▶ **EXERCISE DESCRIPTION**
Starting at the first line of the entries below, please return exactly each line up to and including the one with "École 42/21 School</h3>"; pictures stay out.

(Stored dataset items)
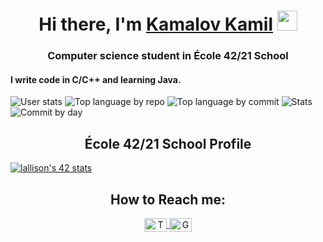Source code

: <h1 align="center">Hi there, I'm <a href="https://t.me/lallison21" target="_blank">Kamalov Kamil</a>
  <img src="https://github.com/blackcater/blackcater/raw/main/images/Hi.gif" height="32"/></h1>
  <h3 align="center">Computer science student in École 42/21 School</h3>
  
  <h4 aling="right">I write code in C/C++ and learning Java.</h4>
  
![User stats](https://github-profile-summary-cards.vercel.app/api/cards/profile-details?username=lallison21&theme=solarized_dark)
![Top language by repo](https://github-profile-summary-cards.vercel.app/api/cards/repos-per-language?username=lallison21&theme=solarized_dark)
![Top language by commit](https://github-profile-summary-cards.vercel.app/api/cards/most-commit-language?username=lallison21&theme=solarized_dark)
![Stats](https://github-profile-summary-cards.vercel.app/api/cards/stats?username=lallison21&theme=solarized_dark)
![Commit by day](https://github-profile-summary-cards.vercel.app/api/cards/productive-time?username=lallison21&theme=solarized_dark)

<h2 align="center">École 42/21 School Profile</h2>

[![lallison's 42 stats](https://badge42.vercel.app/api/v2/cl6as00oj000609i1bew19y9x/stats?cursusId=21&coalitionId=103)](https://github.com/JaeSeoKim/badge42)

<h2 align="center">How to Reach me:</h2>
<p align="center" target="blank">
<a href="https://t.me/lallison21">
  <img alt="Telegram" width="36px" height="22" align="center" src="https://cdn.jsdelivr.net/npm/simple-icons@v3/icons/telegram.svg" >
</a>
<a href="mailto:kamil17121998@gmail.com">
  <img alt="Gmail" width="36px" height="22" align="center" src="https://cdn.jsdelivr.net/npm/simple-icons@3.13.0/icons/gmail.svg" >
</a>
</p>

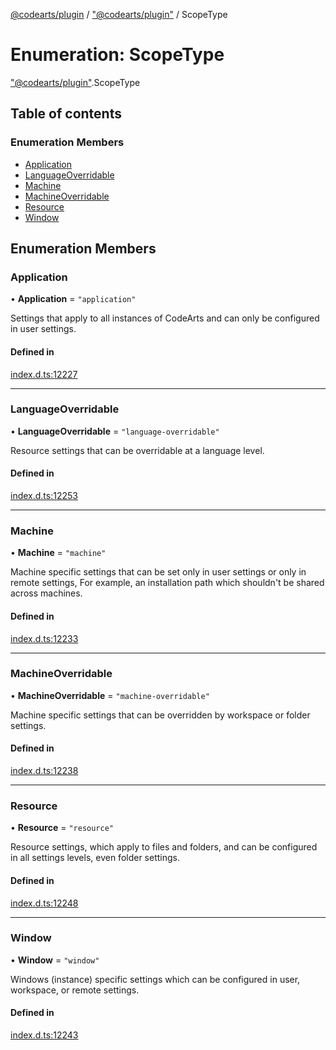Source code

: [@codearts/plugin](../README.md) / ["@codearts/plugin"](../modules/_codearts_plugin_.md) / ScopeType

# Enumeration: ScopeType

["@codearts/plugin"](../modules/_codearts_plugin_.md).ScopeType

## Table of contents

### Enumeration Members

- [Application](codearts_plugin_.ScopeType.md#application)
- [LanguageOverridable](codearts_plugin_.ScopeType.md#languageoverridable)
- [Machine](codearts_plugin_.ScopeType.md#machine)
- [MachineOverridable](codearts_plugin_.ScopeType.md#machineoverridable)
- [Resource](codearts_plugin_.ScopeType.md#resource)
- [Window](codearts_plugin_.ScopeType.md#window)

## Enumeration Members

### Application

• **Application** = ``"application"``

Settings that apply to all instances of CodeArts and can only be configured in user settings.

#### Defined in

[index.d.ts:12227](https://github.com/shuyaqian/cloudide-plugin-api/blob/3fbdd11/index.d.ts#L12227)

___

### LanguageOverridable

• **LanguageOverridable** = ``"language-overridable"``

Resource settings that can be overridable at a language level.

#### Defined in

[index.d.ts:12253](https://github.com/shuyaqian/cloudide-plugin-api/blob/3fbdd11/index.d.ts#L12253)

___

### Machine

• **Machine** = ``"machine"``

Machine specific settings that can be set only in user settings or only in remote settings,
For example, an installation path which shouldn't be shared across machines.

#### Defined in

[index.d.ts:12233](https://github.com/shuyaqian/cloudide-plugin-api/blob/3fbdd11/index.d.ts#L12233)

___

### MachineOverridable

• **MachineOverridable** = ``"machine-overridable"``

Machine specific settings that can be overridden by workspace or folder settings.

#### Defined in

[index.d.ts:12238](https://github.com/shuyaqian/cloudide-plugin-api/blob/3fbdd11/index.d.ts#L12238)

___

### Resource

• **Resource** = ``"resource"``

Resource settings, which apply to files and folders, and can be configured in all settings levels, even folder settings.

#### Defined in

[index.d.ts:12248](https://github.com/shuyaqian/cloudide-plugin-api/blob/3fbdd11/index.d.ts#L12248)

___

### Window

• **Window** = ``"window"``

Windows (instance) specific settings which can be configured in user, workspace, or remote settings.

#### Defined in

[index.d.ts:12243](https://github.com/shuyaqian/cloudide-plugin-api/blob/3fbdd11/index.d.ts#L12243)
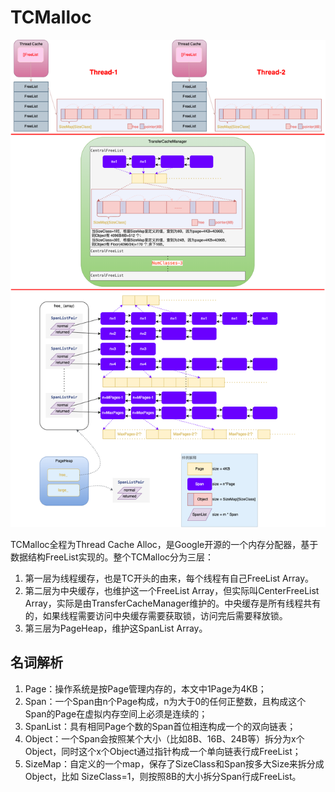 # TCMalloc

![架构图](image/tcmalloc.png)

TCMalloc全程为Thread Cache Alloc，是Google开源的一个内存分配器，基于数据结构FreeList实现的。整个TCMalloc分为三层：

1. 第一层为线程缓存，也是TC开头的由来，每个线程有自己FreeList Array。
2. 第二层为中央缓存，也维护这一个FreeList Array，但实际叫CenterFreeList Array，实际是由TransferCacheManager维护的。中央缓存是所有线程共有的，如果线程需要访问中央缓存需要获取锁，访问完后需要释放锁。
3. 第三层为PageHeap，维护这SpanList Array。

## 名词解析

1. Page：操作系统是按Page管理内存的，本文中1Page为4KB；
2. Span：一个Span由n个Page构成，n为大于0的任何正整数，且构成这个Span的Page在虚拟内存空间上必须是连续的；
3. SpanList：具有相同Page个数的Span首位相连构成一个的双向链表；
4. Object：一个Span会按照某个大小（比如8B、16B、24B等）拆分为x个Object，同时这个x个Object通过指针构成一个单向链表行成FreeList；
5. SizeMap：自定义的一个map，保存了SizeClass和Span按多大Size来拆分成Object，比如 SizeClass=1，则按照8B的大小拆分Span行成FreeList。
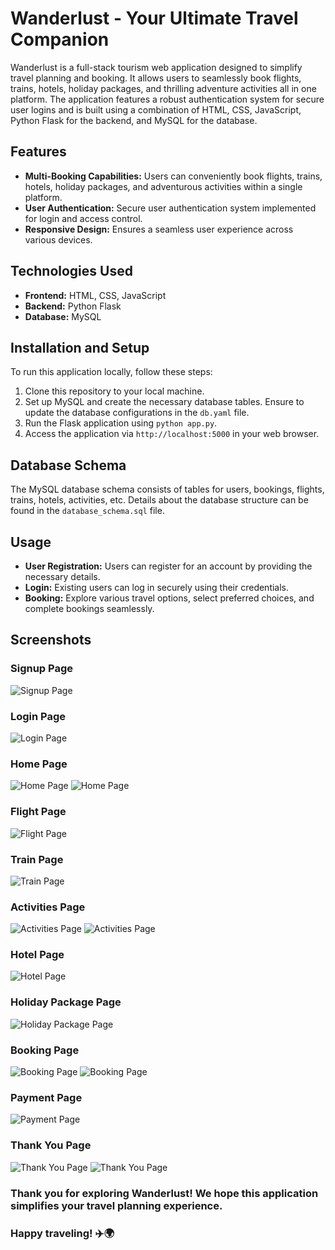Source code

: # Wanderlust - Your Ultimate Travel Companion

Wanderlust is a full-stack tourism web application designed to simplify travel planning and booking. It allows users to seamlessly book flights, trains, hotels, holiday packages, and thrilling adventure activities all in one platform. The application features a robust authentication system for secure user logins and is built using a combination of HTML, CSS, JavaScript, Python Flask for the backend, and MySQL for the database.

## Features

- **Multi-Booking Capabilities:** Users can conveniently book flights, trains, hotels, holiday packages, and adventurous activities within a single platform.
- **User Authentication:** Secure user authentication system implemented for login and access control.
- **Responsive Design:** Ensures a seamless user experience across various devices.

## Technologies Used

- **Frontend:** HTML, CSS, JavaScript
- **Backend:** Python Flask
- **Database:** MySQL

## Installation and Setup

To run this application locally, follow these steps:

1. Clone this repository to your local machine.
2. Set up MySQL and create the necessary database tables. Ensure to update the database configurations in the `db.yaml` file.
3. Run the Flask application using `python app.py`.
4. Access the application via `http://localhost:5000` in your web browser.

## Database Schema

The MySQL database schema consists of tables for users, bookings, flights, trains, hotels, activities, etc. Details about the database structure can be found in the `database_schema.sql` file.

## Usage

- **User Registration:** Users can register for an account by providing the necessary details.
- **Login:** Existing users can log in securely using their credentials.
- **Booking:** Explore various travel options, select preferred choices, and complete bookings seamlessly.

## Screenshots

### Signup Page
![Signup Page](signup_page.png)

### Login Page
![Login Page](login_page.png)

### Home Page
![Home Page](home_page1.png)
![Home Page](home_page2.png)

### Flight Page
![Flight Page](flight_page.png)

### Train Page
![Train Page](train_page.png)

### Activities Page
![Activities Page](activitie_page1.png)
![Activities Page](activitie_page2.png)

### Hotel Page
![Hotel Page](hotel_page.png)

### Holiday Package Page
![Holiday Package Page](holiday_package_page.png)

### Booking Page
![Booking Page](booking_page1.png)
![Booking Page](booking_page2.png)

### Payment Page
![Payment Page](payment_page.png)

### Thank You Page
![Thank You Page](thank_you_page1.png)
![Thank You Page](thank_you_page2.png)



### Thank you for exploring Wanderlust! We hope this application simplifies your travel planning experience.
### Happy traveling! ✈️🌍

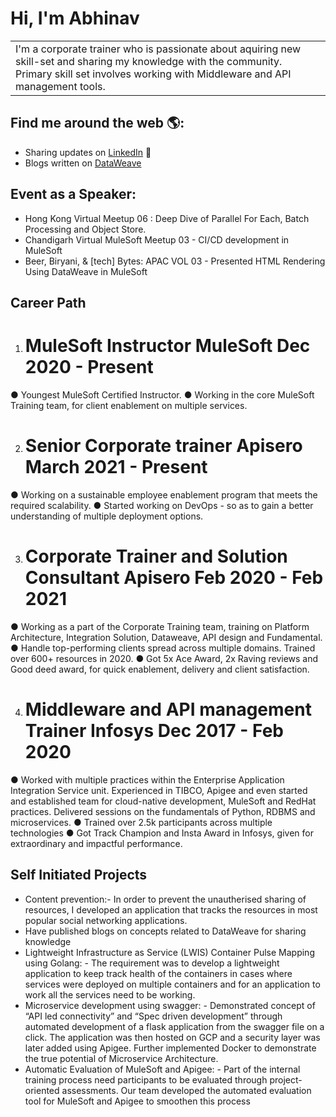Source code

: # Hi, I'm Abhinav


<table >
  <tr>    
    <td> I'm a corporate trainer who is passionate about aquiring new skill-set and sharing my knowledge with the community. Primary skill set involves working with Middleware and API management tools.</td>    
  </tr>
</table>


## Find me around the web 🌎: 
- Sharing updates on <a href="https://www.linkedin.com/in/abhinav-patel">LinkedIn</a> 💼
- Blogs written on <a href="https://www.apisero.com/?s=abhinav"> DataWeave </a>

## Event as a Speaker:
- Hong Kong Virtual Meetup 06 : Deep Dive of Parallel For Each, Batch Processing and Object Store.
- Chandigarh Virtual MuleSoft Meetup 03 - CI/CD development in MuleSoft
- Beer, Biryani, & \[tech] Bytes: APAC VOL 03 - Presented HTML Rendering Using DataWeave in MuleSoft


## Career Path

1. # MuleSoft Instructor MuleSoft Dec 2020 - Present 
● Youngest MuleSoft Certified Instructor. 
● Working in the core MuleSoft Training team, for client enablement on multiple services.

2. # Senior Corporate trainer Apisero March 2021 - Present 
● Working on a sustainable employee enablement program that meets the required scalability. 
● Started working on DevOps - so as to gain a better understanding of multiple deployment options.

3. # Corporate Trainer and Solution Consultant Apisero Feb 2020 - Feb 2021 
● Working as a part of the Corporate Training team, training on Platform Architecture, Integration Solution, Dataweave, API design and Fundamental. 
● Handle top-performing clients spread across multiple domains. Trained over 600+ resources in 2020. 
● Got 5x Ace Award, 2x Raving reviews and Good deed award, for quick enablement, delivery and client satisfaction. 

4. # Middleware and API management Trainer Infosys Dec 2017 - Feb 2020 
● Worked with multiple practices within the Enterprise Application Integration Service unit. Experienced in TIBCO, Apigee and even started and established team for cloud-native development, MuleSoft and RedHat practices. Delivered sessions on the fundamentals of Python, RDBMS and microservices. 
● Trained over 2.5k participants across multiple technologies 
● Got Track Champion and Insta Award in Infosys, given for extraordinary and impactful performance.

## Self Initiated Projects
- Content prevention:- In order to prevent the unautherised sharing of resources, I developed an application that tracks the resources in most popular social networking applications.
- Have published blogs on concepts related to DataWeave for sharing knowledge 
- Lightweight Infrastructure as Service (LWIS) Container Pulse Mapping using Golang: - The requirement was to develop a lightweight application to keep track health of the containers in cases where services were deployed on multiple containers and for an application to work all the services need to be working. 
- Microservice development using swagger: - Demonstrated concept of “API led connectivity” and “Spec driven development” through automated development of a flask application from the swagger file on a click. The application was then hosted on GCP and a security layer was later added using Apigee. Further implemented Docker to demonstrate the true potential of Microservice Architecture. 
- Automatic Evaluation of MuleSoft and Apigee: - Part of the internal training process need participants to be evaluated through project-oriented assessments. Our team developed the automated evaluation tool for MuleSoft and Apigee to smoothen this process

▶ **RESPONSE**
Source code

: <h1 align="center">Hi there, I'm <a href="https://t.me/lallison21" target="_blank">Kamalov Kamil</a>
  <img src="https://github.com/blackcater/blackcater/raw/main/images/Hi.gif" height="32"/></h1>
  <h3 align="center">Computer science student in École 42/21 School</h3>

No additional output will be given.